Listed property concern, First Mutual Properties (FMP), reported a loss of ZWL$82.5m for the quarter ended March 31, 2021 from a profit of ZWL$1.6bn achieved in prior comparative period largely due to stringent lockdown measures imposed by government in response to the second wave of the Covid-19 infections.
But FMP’s revenue jumped by 26% to ZW$90.2m in the first quarter to March 31, 2021 despite a generally difficult operating environment from ZW$71.6m reported in the corresponding period last year. Management attributed the improved numbers to rent reviews, higher turnover rentals.
FMP said while the company experienced low demand for offices in the central business district (CBD), the retail, industrial sector and office park was resilient and registered a steady demand.
“The lockdown early in the year delayed rent review efforts, hindered collections and planned maintenance initiatives,” FMP said.
Despite the slow start to the year, the occupancy levels improved by two percentage points to 89% from 97% as deliberate efforts to improve space quality yielded positive results.
Collections deteriorated during the period under review to 57% from 78% in December 2020 as tenants were affected by lockdown measures.
Total income was 7% higher than the prior year reflecting positive returns on listed equity investments, despite fair value losses on investment property.
During the quarter, FMP spent a total of ZWL$ 7.04m on repairs and maintenance alone in an effort to improve space quality and accelerate leasing efforts hence property income also grew albeit at a slower rate of 331% during the period compared to the prior year’s same period.
Investment properties at 31 March 2021 were valued at ZWL 9.663bn following a directors valuation, representing a 3% increase from 31 December 2020.

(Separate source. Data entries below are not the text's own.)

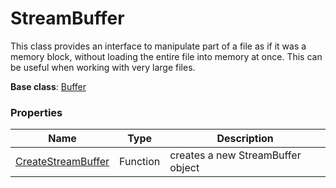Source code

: # StreamBuffer #
This class provides an interface to manipulate part of a file as if it was a memory block, without loading the entire file into memory at once. This can be useful when working with very large files.

**Base class**: [Buffer](Buffer.md)

### Properties ###
| Name | Type | Description |
|-|-|-|
| [CreateStreamBuffer](CreateStreamBuffer.md) | Function | creates a new StreamBuffer object |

FMP expects low demand for space in the CBD to continue as it is in excessive supply with rental yields expected to remain weak.
“The commercial real estate segment is expected to remain an occupier market due to excessive supply of space.
“Despite expected growth in economic activity, the property sector is traditionally the slowest to react due to the nature of the asset. Rental yields are expected to remain weak due to the slow nature of price discovery of rentals, coupled by limited upside on rentals due to excess supply of space, while recent revaluations of properties will apply pressure to any growth in yields,” FMP said.